HOW TO COMPLETE THIS TASK:
Which lines in the data contain the word "FreeFrontendTeam"? Please copy each of them.

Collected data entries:
[Start of Attachment]

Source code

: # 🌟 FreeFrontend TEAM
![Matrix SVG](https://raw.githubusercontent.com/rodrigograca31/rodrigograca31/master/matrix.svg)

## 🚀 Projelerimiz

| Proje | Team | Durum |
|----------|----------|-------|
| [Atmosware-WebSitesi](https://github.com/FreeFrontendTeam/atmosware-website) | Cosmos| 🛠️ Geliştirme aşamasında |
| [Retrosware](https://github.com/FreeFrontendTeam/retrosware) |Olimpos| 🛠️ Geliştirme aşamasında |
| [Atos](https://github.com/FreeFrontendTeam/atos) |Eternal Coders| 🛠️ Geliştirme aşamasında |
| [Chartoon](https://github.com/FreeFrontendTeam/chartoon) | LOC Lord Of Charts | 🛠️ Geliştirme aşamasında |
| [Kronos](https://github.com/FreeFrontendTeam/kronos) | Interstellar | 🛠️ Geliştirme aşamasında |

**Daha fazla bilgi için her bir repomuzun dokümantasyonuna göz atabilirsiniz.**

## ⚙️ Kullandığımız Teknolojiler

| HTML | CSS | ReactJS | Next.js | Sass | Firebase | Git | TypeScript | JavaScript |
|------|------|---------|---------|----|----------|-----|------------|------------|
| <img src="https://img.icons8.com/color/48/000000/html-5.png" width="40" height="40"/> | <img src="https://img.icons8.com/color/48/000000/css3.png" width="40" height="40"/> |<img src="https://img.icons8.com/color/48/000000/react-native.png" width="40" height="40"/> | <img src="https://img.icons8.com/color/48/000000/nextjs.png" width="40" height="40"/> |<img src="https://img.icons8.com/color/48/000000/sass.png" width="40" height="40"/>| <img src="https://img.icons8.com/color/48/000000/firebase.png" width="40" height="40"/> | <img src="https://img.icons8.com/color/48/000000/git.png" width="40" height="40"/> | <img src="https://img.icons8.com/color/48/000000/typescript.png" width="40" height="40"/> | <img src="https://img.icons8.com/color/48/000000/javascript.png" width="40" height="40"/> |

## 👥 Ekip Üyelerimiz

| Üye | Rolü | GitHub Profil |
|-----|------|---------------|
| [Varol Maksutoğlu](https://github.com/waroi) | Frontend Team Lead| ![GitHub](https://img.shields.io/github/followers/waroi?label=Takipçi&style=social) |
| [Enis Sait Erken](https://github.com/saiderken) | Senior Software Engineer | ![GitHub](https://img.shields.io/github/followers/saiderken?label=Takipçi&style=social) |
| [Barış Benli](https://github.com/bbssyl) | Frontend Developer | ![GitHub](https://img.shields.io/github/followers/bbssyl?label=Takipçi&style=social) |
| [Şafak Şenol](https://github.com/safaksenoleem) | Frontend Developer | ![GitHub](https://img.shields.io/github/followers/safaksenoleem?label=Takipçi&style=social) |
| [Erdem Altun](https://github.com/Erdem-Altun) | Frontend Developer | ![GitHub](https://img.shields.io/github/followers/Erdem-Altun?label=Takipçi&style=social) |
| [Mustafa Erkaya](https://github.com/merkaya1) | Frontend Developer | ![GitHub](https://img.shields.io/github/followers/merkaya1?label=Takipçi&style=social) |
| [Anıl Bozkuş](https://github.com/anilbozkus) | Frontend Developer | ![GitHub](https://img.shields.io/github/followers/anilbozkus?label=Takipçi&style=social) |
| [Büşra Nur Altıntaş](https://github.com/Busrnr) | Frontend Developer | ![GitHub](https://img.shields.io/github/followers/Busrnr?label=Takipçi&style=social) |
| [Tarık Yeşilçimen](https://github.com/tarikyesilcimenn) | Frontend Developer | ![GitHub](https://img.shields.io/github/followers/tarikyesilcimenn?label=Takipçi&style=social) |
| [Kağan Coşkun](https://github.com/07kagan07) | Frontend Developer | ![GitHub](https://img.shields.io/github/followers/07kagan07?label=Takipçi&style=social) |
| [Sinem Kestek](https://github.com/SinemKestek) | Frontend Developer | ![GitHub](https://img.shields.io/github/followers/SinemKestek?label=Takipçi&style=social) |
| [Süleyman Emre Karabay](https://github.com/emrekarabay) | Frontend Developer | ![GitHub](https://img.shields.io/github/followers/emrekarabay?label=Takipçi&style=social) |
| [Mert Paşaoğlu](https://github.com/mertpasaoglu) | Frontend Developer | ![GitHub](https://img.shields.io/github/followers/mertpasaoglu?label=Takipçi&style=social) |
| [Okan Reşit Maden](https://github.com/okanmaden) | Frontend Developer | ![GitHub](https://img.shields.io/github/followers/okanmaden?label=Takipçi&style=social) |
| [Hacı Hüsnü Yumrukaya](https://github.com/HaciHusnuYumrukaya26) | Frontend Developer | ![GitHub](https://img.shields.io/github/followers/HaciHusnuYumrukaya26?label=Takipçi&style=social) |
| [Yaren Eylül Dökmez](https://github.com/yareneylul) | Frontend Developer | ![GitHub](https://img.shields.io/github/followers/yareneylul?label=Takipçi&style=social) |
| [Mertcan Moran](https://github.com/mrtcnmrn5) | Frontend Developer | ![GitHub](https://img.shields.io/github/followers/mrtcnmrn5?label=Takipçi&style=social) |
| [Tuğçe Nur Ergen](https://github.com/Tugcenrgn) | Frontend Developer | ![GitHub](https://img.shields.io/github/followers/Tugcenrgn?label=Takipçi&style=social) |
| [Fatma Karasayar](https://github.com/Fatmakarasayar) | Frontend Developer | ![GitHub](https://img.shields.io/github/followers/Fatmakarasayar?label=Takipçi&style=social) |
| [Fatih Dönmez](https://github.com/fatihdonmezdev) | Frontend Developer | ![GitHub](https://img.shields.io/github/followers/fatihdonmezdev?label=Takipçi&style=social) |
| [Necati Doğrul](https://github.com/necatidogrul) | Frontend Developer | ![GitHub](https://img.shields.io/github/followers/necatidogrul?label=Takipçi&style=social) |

[End of Attachment]

SOLUTION TO THE PROBLEM:
| [Atmosware-WebSitesi](https://github.com/FreeFrontendTeam/atmosware-website) | Cosmos| 🛠️ Geliştirme aşamasında |
| [Retrosware](https://github.com/FreeFrontendTeam/retrosware) |Olimpos| 🛠️ Geliştirme aşamasında |
| [Atos](https://github.com/FreeFrontendTeam/atos) |Eternal Coders| 🛠️ Geliştirme aşamasında |
| [Chartoon](https://github.com/FreeFrontendTeam/chartoon) | LOC Lord Of Charts | 🛠️ Geliştirme aşamasında |
| [Kronos](https://github.com/FreeFrontendTeam/kronos) | Interstellar | 🛠️ Geliştirme aşamasında |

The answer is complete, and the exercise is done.